Phase I and Pharmacokinetic Study of the Oral Fluoropyrimidine S-1 on a Once-Daily-for-28-Day Schedule in Patients with Advanced Malignancies

Purpose: The oral fluoropyrimidine S-1, which consists of a mixture of a 5-fluorouracil (5-FU) prodrug (tegafur), a dihydropyrimidine dehydrogenase inhibitor [5-chloro-2,4-dihydroxypyrimidine (CDHP)], and an inhibitor of orotate phosphoribosyltransferase [potassium oxonate (oxonic acid)], was developed to increase the feasibility and therapeutic index of 5-FU administered orally. The principal objective of this study was to assess the feasibility of administering S-1 on a once-daily-for-28-day schedule every 5 weeks, determine the maximum tolerated dose, characterize the pharmacokinetics of S-1, and seek evidence of anticancer activity. Experimental Design: Patients with advanced solid malignancies were treated with escalating doses of S-1 on a once-daily oral schedule for 28 days every 5 weeks. The maximum tolerated dose was defined as the highest dose in which fewer than two of the first six new patients experienced dose-limiting toxicity.
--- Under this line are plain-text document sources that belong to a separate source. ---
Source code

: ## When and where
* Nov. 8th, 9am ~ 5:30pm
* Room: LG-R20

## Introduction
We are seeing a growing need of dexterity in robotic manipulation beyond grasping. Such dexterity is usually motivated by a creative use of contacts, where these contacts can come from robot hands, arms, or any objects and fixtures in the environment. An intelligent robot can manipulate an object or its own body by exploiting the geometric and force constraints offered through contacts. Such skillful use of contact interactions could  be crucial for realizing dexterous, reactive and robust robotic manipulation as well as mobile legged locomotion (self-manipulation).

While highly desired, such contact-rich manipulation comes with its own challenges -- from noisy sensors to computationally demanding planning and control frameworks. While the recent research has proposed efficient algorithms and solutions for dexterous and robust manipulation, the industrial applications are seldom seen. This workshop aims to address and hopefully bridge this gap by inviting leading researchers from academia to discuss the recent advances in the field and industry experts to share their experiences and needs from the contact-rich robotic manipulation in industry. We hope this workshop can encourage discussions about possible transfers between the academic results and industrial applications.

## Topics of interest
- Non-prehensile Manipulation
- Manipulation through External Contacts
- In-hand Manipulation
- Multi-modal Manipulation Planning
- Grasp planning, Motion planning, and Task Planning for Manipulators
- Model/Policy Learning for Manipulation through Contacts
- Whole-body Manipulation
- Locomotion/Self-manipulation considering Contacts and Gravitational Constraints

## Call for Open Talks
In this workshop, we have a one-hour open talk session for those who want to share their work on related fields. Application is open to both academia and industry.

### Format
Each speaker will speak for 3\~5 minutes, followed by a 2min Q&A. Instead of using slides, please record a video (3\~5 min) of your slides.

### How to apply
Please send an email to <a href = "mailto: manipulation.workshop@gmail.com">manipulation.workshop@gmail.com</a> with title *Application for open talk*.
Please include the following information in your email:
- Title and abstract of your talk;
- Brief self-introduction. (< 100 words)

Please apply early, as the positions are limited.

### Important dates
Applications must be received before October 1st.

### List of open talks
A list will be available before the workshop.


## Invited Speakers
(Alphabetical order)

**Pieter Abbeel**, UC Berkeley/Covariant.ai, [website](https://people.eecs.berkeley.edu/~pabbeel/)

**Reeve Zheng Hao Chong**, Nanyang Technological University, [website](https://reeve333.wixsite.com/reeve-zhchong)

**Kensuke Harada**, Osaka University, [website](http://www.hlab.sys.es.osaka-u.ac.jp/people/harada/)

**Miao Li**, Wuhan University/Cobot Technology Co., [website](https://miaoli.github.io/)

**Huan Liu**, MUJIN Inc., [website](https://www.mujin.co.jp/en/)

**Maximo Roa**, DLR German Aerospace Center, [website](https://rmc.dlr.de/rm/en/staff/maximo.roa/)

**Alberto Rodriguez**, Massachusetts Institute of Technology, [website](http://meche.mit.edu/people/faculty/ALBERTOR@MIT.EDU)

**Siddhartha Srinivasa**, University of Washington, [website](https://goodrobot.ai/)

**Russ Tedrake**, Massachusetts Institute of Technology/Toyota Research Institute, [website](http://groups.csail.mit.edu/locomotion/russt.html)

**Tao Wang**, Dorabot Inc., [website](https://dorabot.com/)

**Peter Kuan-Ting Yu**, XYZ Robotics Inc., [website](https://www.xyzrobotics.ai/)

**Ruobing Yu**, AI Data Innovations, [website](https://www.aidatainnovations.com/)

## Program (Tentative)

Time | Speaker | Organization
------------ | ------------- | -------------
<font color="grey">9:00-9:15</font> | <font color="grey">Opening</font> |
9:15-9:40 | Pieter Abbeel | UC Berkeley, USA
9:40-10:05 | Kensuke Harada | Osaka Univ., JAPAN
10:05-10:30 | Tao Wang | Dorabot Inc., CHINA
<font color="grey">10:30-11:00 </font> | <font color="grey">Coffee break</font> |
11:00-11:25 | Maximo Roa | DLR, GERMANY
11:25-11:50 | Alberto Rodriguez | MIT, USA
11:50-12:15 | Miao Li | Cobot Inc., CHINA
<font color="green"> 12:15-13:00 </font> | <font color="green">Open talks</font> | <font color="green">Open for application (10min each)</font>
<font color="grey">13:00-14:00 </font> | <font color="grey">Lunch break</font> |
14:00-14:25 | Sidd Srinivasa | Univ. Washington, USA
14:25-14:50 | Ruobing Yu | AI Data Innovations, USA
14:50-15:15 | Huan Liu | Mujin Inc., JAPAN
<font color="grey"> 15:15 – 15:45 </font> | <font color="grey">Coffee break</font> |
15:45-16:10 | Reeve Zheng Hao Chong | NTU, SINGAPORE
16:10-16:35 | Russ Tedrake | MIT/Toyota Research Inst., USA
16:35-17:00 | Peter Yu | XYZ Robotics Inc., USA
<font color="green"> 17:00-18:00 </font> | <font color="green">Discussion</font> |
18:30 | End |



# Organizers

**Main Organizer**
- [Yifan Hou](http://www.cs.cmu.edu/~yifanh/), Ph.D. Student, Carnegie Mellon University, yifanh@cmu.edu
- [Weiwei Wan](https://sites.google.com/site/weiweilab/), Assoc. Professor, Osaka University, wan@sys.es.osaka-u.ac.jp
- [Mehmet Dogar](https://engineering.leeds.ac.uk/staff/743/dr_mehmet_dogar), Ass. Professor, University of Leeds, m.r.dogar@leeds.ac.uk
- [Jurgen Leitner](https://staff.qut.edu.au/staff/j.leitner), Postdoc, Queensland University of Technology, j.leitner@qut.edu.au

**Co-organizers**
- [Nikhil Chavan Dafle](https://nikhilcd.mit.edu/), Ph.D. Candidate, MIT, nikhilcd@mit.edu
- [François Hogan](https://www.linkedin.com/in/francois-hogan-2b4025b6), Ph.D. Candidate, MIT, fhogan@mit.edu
The pharmacokinetic profiles of the tegafur, CDHP, and oxonic acid constituents were characterized. Results: Twenty patients were treated with 72 courses of S-1 at three dose levels ranging from 50 to 70 mg/m2/day. Diarrhea, which was often associated with abdominal discomfort and cramping, was the principal dose-limiting toxicity of S-1 on this protracted schedule. Nausea, vomiting, mucositis, fatigue, and cutaneous effects were also observed but were rarely severe. Myelosuppression was modest and uncommon. A partial response and a 49% reduction in tumor size were observed in patients with fluoropyrimidine- and irinotecan-resistant colorectal carcinoma. The pharmacokinetic data suggested potent inhibition of 5-FU clearance by CHDP, with resultant 5-FU exposure at least 10-fold higher than that reported from equitoxic doses of tegafur modulated by uracil in the oral fluoropyrimidine UFT. Conclusions: The recommended dose for Phase II studies of S-1 administered once daily for 28 consecutive days every 5 weeks is 50 mg/m2/day. The pharmacokinetic data indicate substantial modulation of 5-FU clearance by CDHP. Based on these pharmacokinetic data, the predictable toxicity profile of S-1, and the low incidence of severe adverse effects at the recommended Phase II dose, evaluations of S-1 on this schedule are warranted in malignancies that are sensitive to the fluoropyrimidines.